CHIN Digital Heritage Symposium
Keynote: National Museums Online Learning Project
Speaker: Davis Anderson – Director of Learning & Interpretation, V&A Museum, UK
The V&A Museum started a project called Going Graphic in the late 1990s. Visitors were given digital camers and asked to capture images of the exhibits & museum, manipulating the images into posters. Not only did this provide visitors with a unique souvenir of their visit, but the ‘best’ posters were added to the Museum’s website. A second initiative was developed that saw people uploading audio/video to the V&A’s website explaining why/what/how the Museum means and matters to them. This saw an increase in one million visits to the website in the first year alone.
The National Museum Online Learning Project was born out of these successes. In an effort to make their museum websites more useful for schools and kids, 9 museums joined forces in order to provide a much broader community appeal than just one museum doing something innovative. The group wanted to demonstrate a productive, innovative, effective partnership model. Other goals were to create sustainable and scaleable content and a technological model with potential for future re-use and growth across the heritage sector and to build a critical mass of high-quality digital learning.
WebQuests
Challenges are similar to CHIN’s Agora learning objects found in the teacher’s centre, where students are given tasks to accomplish while working through a virtual exhibit of items from the Museum’s collection. Challenges include designing a variety of objects from furniture to clothing accessories, and learning about historical personages and architecture.

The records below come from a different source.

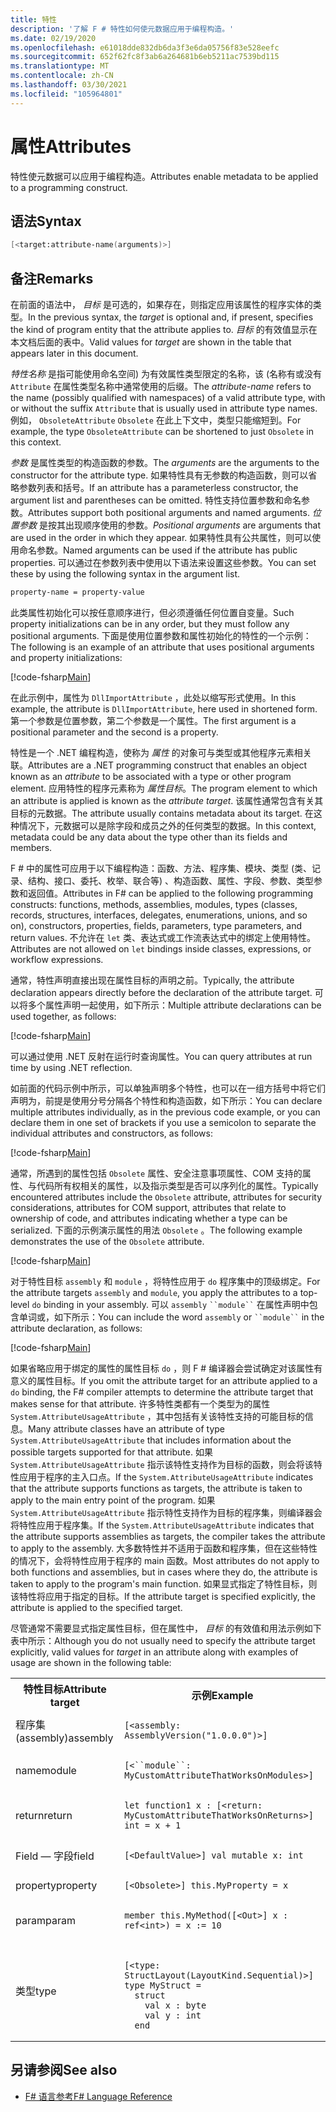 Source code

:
 ```yaml
---
title: 特性
description: '了解 F # 特性如何使元数据应用于编程构造。'
ms.date: 02/19/2020
ms.openlocfilehash: e61018dde832db6da3f3e6da05756f83e528eefc
ms.sourcegitcommit: 652f62fc8f3ab6a264681b6eb5211ac7539bd115
ms.translationtype: MT
ms.contentlocale: zh-CN
ms.lasthandoff: 03/30/2021
ms.locfileid: "105964801"
---
```

# <a name="attributes"></a><span data-ttu-id="f1b02-103">属性</span><span class="sxs-lookup"><span data-stu-id="f1b02-103">Attributes</span></span>

<span data-ttu-id="f1b02-104">特性使元数据可以应用于编程构造。</span><span class="sxs-lookup"><span data-stu-id="f1b02-104">Attributes enable metadata to be applied to a programming construct.</span></span>

## <a name="syntax"></a><span data-ttu-id="f1b02-105">语法</span><span class="sxs-lookup"><span data-stu-id="f1b02-105">Syntax</span></span>

```fsharp
[<target:attribute-name(arguments)>]
```

## <a name="remarks"></a><span data-ttu-id="f1b02-106">备注</span><span class="sxs-lookup"><span data-stu-id="f1b02-106">Remarks</span></span>

<span data-ttu-id="f1b02-107">在前面的语法中， *目标* 是可选的，如果存在，则指定应用该属性的程序实体的类型。</span><span class="sxs-lookup"><span data-stu-id="f1b02-107">In the previous syntax, the *target* is optional and, if present, specifies the kind of program entity that the attribute applies to.</span></span> <span data-ttu-id="f1b02-108">*目标* 的有效值显示在本文档后面的表中。</span><span class="sxs-lookup"><span data-stu-id="f1b02-108">Valid values for *target* are shown in the table that appears later in this document.</span></span>

<span data-ttu-id="f1b02-109">*特性名称* 是指可能使用命名空间) 为有效属性类型限定的名称，该 (名称有或没有 `Attribute` 在属性类型名称中通常使用的后缀。</span><span class="sxs-lookup"><span data-stu-id="f1b02-109">The *attribute-name* refers to the name (possibly qualified with namespaces) of a valid attribute type, with or without the suffix `Attribute` that is usually used in attribute type names.</span></span> <span data-ttu-id="f1b02-110">例如， `ObsoleteAttribute` `Obsolete` 在此上下文中，类型只能缩短到。</span><span class="sxs-lookup"><span data-stu-id="f1b02-110">For example, the type `ObsoleteAttribute` can be shortened to just `Obsolete` in this context.</span></span>

<span data-ttu-id="f1b02-111">*参数* 是属性类型的构造函数的参数。</span><span class="sxs-lookup"><span data-stu-id="f1b02-111">The *arguments* are the arguments to the constructor for the attribute type.</span></span> <span data-ttu-id="f1b02-112">如果特性具有无参数的构造函数，则可以省略参数列表和括号。</span><span class="sxs-lookup"><span data-stu-id="f1b02-112">If an attribute has a parameterless constructor, the argument list and parentheses can be omitted.</span></span> <span data-ttu-id="f1b02-113">特性支持位置参数和命名参数。</span><span class="sxs-lookup"><span data-stu-id="f1b02-113">Attributes support both positional arguments and named arguments.</span></span> <span data-ttu-id="f1b02-114">*位置参数* 是按其出现顺序使用的参数。</span><span class="sxs-lookup"><span data-stu-id="f1b02-114">*Positional arguments* are arguments that are used in the order in which they appear.</span></span> <span data-ttu-id="f1b02-115">如果特性具有公共属性，则可以使用命名参数。</span><span class="sxs-lookup"><span data-stu-id="f1b02-115">Named arguments can be used if the attribute has public properties.</span></span> <span data-ttu-id="f1b02-116">可以通过在参数列表中使用以下语法来设置这些参数。</span><span class="sxs-lookup"><span data-stu-id="f1b02-116">You can set these by using the following syntax in the argument list.</span></span>

```fsharp
property-name = property-value
```

<span data-ttu-id="f1b02-117">此类属性初始化可以按任意顺序进行，但必须遵循任何位置自变量。</span><span class="sxs-lookup"><span data-stu-id="f1b02-117">Such property initializations can be in any order, but they must follow any positional arguments.</span></span> <span data-ttu-id="f1b02-118">下面是使用位置参数和属性初始化的特性的一个示例：</span><span class="sxs-lookup"><span data-stu-id="f1b02-118">The following is an example of an attribute that uses positional arguments and property initializations:</span></span>

[!code-fsharp[Main](~/samples/snippets/fsharp/lang-ref-2/snippet6202.fs)]

<span data-ttu-id="f1b02-119">在此示例中，属性为 `DllImportAttribute` ，此处以缩写形式使用。</span><span class="sxs-lookup"><span data-stu-id="f1b02-119">In this example, the attribute is `DllImportAttribute`, here used in shortened form.</span></span> <span data-ttu-id="f1b02-120">第一个参数是位置参数，第二个参数是一个属性。</span><span class="sxs-lookup"><span data-stu-id="f1b02-120">The first argument is a positional parameter and the second is a property.</span></span>

<span data-ttu-id="f1b02-121">特性是一个 .NET 编程构造，使称为 *属性* 的对象可与类型或其他程序元素相关联。</span><span class="sxs-lookup"><span data-stu-id="f1b02-121">Attributes are a .NET programming construct that enables an object known as an *attribute* to be associated with a type or other program element.</span></span> <span data-ttu-id="f1b02-122">应用特性的程序元素称为 *属性目标*。</span><span class="sxs-lookup"><span data-stu-id="f1b02-122">The program element to which an attribute is applied is known as the *attribute target*.</span></span> <span data-ttu-id="f1b02-123">该属性通常包含有关其目标的元数据。</span><span class="sxs-lookup"><span data-stu-id="f1b02-123">The attribute usually contains metadata about its target.</span></span> <span data-ttu-id="f1b02-124">在这种情况下，元数据可以是除字段和成员之外的任何类型的数据。</span><span class="sxs-lookup"><span data-stu-id="f1b02-124">In this context, metadata could be any data about the type other than its fields and members.</span></span>

<span data-ttu-id="f1b02-125">F # 中的属性可应用于以下编程构造：函数、方法、程序集、模块、类型 (类、记录、结构、接口、委托、枚举、联合等) 、构造函数、属性、字段、参数、类型参数和返回值。</span><span class="sxs-lookup"><span data-stu-id="f1b02-125">Attributes in F# can be applied to the following programming constructs: functions, methods, assemblies, modules, types (classes, records, structures, interfaces, delegates, enumerations, unions, and so on), constructors, properties, fields, parameters, type parameters, and return values.</span></span> <span data-ttu-id="f1b02-126">不允许在 `let` 类、表达式或工作流表达式中的绑定上使用特性。</span><span class="sxs-lookup"><span data-stu-id="f1b02-126">Attributes are not allowed on `let` bindings inside classes, expressions, or workflow expressions.</span></span>

<span data-ttu-id="f1b02-127">通常，特性声明直接出现在属性目标的声明之前。</span><span class="sxs-lookup"><span data-stu-id="f1b02-127">Typically, the attribute declaration appears directly before the declaration of the attribute target.</span></span> <span data-ttu-id="f1b02-128">可以将多个属性声明一起使用，如下所示：</span><span class="sxs-lookup"><span data-stu-id="f1b02-128">Multiple attribute declarations can be used together, as follows:</span></span>

[!code-fsharp[Main](~/samples/snippets/fsharp/lang-ref-2/snippet6603.fs)]

<span data-ttu-id="f1b02-129">可以通过使用 .NET 反射在运行时查询属性。</span><span class="sxs-lookup"><span data-stu-id="f1b02-129">You can query attributes at run time by using .NET reflection.</span></span>

<span data-ttu-id="f1b02-130">如前面的代码示例中所示，可以单独声明多个特性，也可以在一组方括号中将它们声明为，前提是使用分号分隔各个特性和构造函数，如下所示：</span><span class="sxs-lookup"><span data-stu-id="f1b02-130">You can declare multiple attributes individually, as in the previous code example, or you can declare them in one set of brackets if you use a semicolon to separate the individual attributes and constructors, as follows:</span></span>

[!code-fsharp[Main](~/samples/snippets/fsharp/lang-ref-2/snippet6604.fs)]

<span data-ttu-id="f1b02-131">通常，所遇到的属性包括 `Obsolete` 属性、安全注意事项属性、COM 支持的属性、与代码所有权相关的属性，以及指示类型是否可以序列化的属性。</span><span class="sxs-lookup"><span data-stu-id="f1b02-131">Typically encountered attributes include the `Obsolete` attribute, attributes for security considerations, attributes for COM support, attributes that relate to ownership of code, and attributes indicating whether a type can be serialized.</span></span> <span data-ttu-id="f1b02-132">下面的示例演示属性的用法 `Obsolete` 。</span><span class="sxs-lookup"><span data-stu-id="f1b02-132">The following example demonstrates the use of the `Obsolete` attribute.</span></span>

[!code-fsharp[Main](~/samples/snippets/fsharp/lang-ref-2/snippet6605.fs)]

<span data-ttu-id="f1b02-133">对于特性目标 `assembly` 和 `module` ，将特性应用于 `do` 程序集中的顶级绑定。</span><span class="sxs-lookup"><span data-stu-id="f1b02-133">For the attribute targets `assembly` and `module`, you apply the attributes to a top-level `do` binding in your assembly.</span></span> <span data-ttu-id="f1b02-134">可以 `assembly` ``` ``module`` ``` 在属性声明中包含单词或，如下所示：</span><span class="sxs-lookup"><span data-stu-id="f1b02-134">You can include the word `assembly` or ``` ``module`` ``` in the attribute declaration, as follows:</span></span>

[!code-fsharp[Main](~/samples/snippets/fsharp/lang-ref-2/snippet6606.fs)]

<span data-ttu-id="f1b02-135">如果省略应用于绑定的属性的属性目标 `do` ，则 F # 编译器会尝试确定对该属性有意义的属性目标。</span><span class="sxs-lookup"><span data-stu-id="f1b02-135">If you omit the attribute target for an attribute applied to a `do` binding, the F# compiler attempts to determine the attribute target that makes sense for that attribute.</span></span> <span data-ttu-id="f1b02-136">许多特性类都有一个类型为的属性 `System.AttributeUsageAttribute` ，其中包括有关该特性支持的可能目标的信息。</span><span class="sxs-lookup"><span data-stu-id="f1b02-136">Many attribute classes have an attribute of type `System.AttributeUsageAttribute` that includes information about the possible targets supported for that attribute.</span></span> <span data-ttu-id="f1b02-137">如果 `System.AttributeUsageAttribute` 指示该特性支持作为目标的函数，则会将该特性应用于程序的主入口点。</span><span class="sxs-lookup"><span data-stu-id="f1b02-137">If the `System.AttributeUsageAttribute` indicates that the attribute supports functions as targets, the attribute is taken to apply to the main entry point of the program.</span></span> <span data-ttu-id="f1b02-138">如果 `System.AttributeUsageAttribute` 指示特性支持作为目标的程序集，则编译器会将特性应用于程序集。</span><span class="sxs-lookup"><span data-stu-id="f1b02-138">If the `System.AttributeUsageAttribute` indicates that the attribute supports assemblies as targets, the compiler takes the attribute to apply to the assembly.</span></span> <span data-ttu-id="f1b02-139">大多数特性并不适用于函数和程序集，但在这些特性的情况下，会将特性应用于程序的 main 函数。</span><span class="sxs-lookup"><span data-stu-id="f1b02-139">Most attributes do not apply to both functions and assemblies, but in cases where they do, the attribute is taken to apply to the program's main function.</span></span> <span data-ttu-id="f1b02-140">如果显式指定了特性目标，则该特性将应用于指定的目标。</span><span class="sxs-lookup"><span data-stu-id="f1b02-140">If the attribute target is specified explicitly, the attribute is applied to the specified target.</span></span>

<span data-ttu-id="f1b02-141">尽管通常不需要显式指定属性目标，但在属性中， *目标* 的有效值和用法示例如下表中所示：</span><span class="sxs-lookup"><span data-stu-id="f1b02-141">Although you do not usually need to specify the attribute target explicitly, valid values for *target* in an attribute along with examples of usage are shown in the following table:</span></span>

<table>
  <tr>
    <th><span data-ttu-id="f1b02-142">特性目标</span><span class="sxs-lookup"><span data-stu-id="f1b02-142">Attribute target</span></span></td>
    <th><span data-ttu-id="f1b02-143">示例</span><span class="sxs-lookup"><span data-stu-id="f1b02-143">Example</span></span></td>
  </tr>
  <tr>
    <td><span data-ttu-id="f1b02-144">程序集 (assembly)</span><span class="sxs-lookup"><span data-stu-id="f1b02-144">assembly</span></span></td>
    <td><pre><code class="lang-fsharp">[&lt;assembly: AssemblyVersion("1.0.0.0")&gt;]</code></pre></td>
  </tr>
  <tr>
    <td><span data-ttu-id="f1b02-145">name</span><span class="sxs-lookup"><span data-stu-id="f1b02-145">module</span></span></td>
    <td><pre><code class="lang-fsharp">[&lt;``module``: MyCustomAttributeThatWorksOnModules&gt;]</code></pre></td>
  </tr>
  <tr>
    <td><span data-ttu-id="f1b02-146">return</span><span class="sxs-lookup"><span data-stu-id="f1b02-146">return</span></span></td>
    <td><pre><code class="lang-fsharp">let function1 x : [&lt;return: MyCustomAttributeThatWorksOnReturns&gt;] int = x + 1</code></pre></td>
  </tr>
  <tr>
    <td><span data-ttu-id="f1b02-147">Field — 字段</span><span class="sxs-lookup"><span data-stu-id="f1b02-147">field</span></span></td>
    <td><pre><code class="lang-fsharp">[&lt;DefaultValue&gt;] val mutable x: int</code></pre></td>
  </tr>
  <tr>
    <td><span data-ttu-id="f1b02-148">property</span><span class="sxs-lookup"><span data-stu-id="f1b02-148">property</span></span></td>
    <td><pre><code class="lang-fsharp">[&lt;Obsolete&gt;] this.MyProperty = x</code></pre></td>
  </tr>
  <tr>
    <td><span data-ttu-id="f1b02-149">param</span><span class="sxs-lookup"><span data-stu-id="f1b02-149">param</span></span></td>
    <td><pre><code class="lang-fsharp">member this.MyMethod([&lt;Out&gt;] x : ref&lt;int&gt;) = x := 10</code></pre></td>
  </tr>
  <tr>
    <td><span data-ttu-id="f1b02-150">类型</span><span class="sxs-lookup"><span data-stu-id="f1b02-150">type</span></span></td>
    <td>
        <pre><code class="lang-fsharp">
[&lt;type: StructLayout(LayoutKind.Sequential)&gt;]
type MyStruct =
  struct
    val x : byte
    val y : int
  end</code></pre>
    </td>
  </tr>
</table>

## <a name="see-also"></a><span data-ttu-id="f1b02-151">另请参阅</span><span class="sxs-lookup"><span data-stu-id="f1b02-151">See also</span></span>

- [<span data-ttu-id="f1b02-152">F# 语言参考</span><span class="sxs-lookup"><span data-stu-id="f1b02-152">F# Language Reference</span></span>](index.md)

Creative Spaces is a social networking application that allows artists of all kinds to draw inspiration from participating museums’ collections. Users make connections and form mini-communities of in interest around specific tools with museums and galleries as a continuing space of creativity & inspiration. The website features 28 videos from users showing how different people are inspired by collections.
Issues:
$50,000 in legal fees to draft contract arrangements, and one partner’s micromanagement caused some tension and caused one partner to drop out of the initiative. Initially it was very difficult to convince people to participate and coordinate efforts, although all say it has been worth the effort. Some hesitation was due to opening up of the interpretation of the collections by the general public and other museums.
Lessons Learned:
1. When embarking on group efforts, it is absolutely imperative to draft an agreement on the common purpose, both philosophically and practically, in order to prevent conflict and slow decision-making in the future.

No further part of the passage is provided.